Ao praticar sexo oral, pode ser extremamente tentador simplesmente deslizar pelo corpo do seu parceiro ou ajoelhar-se à sua frente. E não há nada de errado com essa posição clássica — ou com outras que você possa conhecer, como sentar no rosto (o famoso facesitting) ou a posição 69.
Se você ainda não ouviu falar do método Kivin, não se preocupe, você não está sozinho. Para uma técnica de sexo oral que supostamente é revolucionária, ela ainda é bastante desconhecida.

Nessa técnica de sexo oral, o parceiro que pratica o ato se deita perpendicularmente ao que recebe. Embora a origem e o nome sejam desconhecidos, terapeutas sexuais destacam seus benefícios, que incluem acesso mais fácil a outras partes da genitália de quem recebe e menos tensão no pescoço.
A sexóloga Stephanie Seitz explica que o método Kivin é uma variação do sexo oral na vulva em que quem estimula se posiciona lateralmente, e não de frente. Essa simples mudança de ângulo modifica completamente a forma como a língua entra em contato com o clitóris e com toda a vulva.
“Nas técnicas mais tradicionais, é comum ver movimentos focados no centro, repetitivos e, muitas vezes, cansativos para quem estimula. No Kivin, a estimulação tende a ser mais contínua, ampla e fluida, com menos interrupções. A língua trabalha de forma mais natural, há menos tensão muscular e o corpo inteiro participa do movimento, não só a boca”, destaca.
Para a sexóloga, não se trata de uma técnica milagrosa nem uma fórmula universal, e sim de uma maneira de sair do automático e acessar o prazer por outro caminho, com mais presença e menos mecânica.

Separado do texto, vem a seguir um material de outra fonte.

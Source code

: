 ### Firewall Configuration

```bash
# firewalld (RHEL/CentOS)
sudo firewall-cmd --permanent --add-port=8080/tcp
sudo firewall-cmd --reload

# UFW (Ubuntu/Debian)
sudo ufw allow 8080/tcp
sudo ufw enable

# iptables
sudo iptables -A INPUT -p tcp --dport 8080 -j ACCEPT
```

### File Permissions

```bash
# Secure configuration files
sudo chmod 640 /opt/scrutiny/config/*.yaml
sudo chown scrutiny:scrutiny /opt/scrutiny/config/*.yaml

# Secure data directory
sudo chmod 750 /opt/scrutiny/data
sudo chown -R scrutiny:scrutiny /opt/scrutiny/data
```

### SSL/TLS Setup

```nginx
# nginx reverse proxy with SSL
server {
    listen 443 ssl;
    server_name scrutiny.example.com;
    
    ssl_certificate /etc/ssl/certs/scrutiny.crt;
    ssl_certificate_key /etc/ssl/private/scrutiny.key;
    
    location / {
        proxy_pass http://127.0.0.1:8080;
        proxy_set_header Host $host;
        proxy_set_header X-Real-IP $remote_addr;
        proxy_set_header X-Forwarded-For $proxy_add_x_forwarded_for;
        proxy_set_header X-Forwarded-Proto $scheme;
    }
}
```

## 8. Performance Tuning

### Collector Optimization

Benefícios do Kivin no sexo oral
Para a sexóloga, com o método Kivin, algumas mulheres relatam orgasmos mais intensos ou mais acessíveis porque favorece uma estimulação mais constante do clitóris e da vulva como um todo, sem tantas pausas involuntárias.

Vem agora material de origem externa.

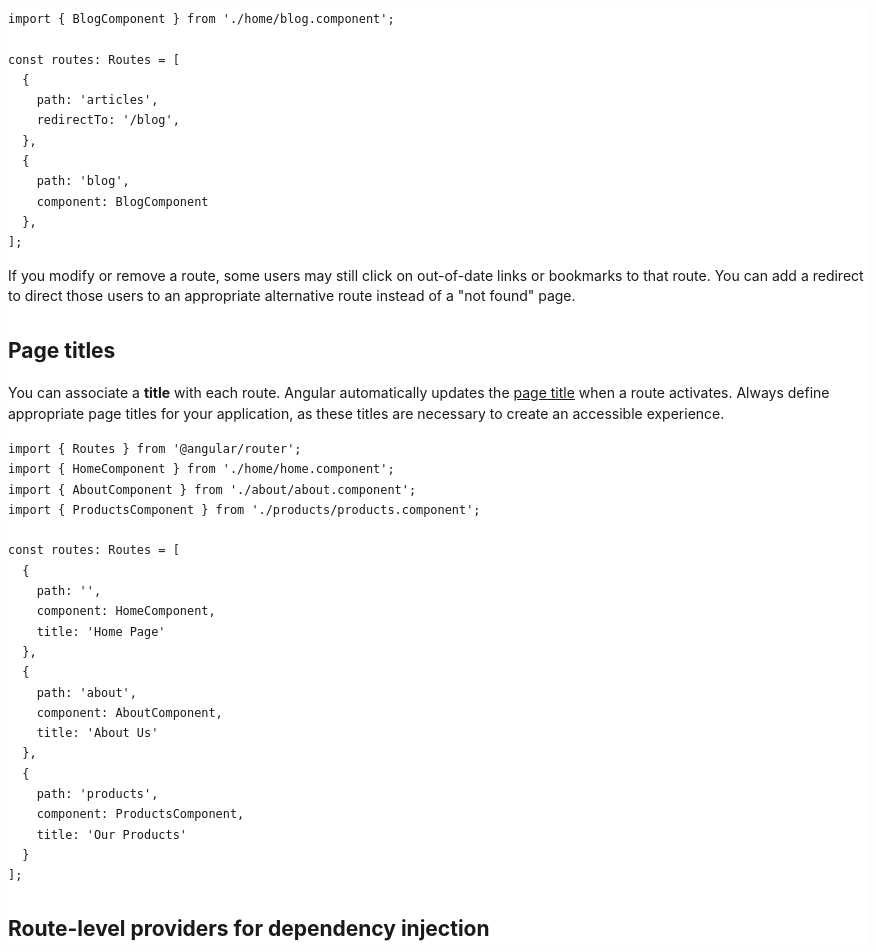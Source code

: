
 ```angular-ts
import { BlogComponent } from './home/blog.component';

const routes: Routes = [
  {
    path: 'articles',
    redirectTo: '/blog',
  },
  {
    path: 'blog',
    component: BlogComponent
  },
];
```

If you modify or remove a route, some users may still click on out-of-date links or bookmarks to that route. You can add a redirect to direct those users to an appropriate alternative route instead of a "not found" page.

## Page titles

You can associate a **title** with each route. Angular automatically updates the [page title](https://developer.mozilla.org/en-US/docs/Web/HTML/Element/title) when a route activates. Always define appropriate page titles for your application, as these titles are necessary to create an accessible experience.

```angular-ts
import { Routes } from '@angular/router';
import { HomeComponent } from './home/home.component';
import { AboutComponent } from './about/about.component';
import { ProductsComponent } from './products/products.component';

const routes: Routes = [
  {
    path: '',
    component: HomeComponent,
    title: 'Home Page'
  },
  {
    path: 'about',
    component: AboutComponent,
    title: 'About Us'
  },
  {
    path: 'products',
    component: ProductsComponent,
    title: 'Our Products'
  }
];
```

## Route-level providers for dependency injection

“Além disso, o Kivin convida a sair da lógica do desempenho ‘chegar lá’ e entrar na lógica da sensação. O prazer deixa de ser um objetivo final e passa a ser algo vivido durante todo o processo”, comenta.

A expert, porém, emenda que é importante deixar claro: nenhuma técnica funciona isoladamente. Prazer envolve vínculo, comunicação, segurança emocional e entrega. A técnica só potencializa o que já está sendo construído.
Como fazer
Quem vai estimular se posiciona lateralmente em relação à vulva, buscando um ângulo confortável para o próprio corpo. “A língua trabalha com movimentos laterais e circulares, ajustando ritmo e pressão conforme as respostas do corpo que recebe o estímulo”, sugere a sexóloga.

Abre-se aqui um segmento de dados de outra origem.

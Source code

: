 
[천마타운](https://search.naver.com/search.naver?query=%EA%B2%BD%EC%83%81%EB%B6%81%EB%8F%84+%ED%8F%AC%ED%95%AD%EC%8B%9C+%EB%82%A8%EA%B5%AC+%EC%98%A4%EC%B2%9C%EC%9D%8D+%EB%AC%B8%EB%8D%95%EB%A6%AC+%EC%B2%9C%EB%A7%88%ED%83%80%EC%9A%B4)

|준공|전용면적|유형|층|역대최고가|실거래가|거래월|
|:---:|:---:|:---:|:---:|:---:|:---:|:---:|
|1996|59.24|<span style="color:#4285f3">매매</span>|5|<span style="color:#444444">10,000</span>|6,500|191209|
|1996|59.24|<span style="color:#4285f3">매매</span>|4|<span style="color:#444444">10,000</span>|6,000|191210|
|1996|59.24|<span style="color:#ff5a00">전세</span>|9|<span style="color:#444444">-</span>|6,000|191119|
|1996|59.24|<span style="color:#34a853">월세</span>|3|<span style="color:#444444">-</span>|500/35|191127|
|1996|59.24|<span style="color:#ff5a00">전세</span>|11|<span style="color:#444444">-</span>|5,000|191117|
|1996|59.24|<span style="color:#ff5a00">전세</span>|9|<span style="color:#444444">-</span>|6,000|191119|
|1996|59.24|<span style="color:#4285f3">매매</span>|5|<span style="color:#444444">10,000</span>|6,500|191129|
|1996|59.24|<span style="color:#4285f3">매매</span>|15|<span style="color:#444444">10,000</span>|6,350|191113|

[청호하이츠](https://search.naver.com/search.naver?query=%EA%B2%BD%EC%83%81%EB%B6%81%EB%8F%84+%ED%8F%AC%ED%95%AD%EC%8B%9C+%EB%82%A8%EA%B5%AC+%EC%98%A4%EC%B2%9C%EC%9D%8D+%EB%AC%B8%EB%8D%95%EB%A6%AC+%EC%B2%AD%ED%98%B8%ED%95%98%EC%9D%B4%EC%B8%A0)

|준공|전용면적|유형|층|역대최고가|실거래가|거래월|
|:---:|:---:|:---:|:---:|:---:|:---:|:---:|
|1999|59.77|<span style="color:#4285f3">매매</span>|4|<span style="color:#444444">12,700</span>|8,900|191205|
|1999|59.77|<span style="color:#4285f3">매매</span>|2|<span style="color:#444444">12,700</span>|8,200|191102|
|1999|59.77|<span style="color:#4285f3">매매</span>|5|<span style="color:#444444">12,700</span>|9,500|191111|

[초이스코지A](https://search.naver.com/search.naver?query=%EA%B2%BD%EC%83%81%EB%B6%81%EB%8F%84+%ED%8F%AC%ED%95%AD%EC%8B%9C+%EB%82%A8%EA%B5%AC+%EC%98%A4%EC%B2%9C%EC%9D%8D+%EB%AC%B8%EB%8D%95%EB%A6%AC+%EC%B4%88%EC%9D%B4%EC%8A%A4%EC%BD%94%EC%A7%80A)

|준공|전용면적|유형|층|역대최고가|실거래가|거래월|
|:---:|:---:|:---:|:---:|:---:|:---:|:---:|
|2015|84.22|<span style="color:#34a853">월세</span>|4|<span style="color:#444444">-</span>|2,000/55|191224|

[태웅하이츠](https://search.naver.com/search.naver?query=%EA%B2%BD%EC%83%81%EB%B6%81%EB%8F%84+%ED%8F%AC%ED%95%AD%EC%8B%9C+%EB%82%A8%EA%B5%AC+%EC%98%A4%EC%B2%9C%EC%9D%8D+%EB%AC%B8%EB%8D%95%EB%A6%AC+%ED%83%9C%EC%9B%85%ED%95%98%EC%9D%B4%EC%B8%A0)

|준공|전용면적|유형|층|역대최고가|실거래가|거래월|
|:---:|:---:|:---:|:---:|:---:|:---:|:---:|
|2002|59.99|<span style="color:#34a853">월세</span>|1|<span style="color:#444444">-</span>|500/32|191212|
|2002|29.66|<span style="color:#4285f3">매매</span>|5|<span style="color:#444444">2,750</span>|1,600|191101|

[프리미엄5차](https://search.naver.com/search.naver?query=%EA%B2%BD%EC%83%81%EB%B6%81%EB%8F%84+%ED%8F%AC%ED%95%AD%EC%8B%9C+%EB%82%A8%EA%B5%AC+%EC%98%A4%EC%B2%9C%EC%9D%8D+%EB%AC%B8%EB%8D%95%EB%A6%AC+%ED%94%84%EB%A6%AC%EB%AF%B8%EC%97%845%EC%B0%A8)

Stephanie comenta que o ideal é começar devagar, observando respiração, sons, movimentos sutis e reações. “As mãos podem (e devem) entrar como extensão da experiência, ampliando a sensação e a conexão.”
Erros mais comuns
Stephanie salienta que o erro mais comum ao aprender o método é transformá-lo em uma regra rígida, como se existisse uma “execução perfeita”, e esquecer que prazer não funciona no modo manual de instruções.
“Cada corpo responde de forma diferente, e quando a pessoa está preocupada demais em ‘fazer certo’, ela deixa de escutar o corpo da parceira”, pondera. “Outro erro frequente é começar com intensidade excessiva. O Kivin pede tempo, ritmo e leitura corporal. Quando há pressa ou estímulo demais logo no início, o corpo pode se retrair em vez de relaxar”, encerra a profissional.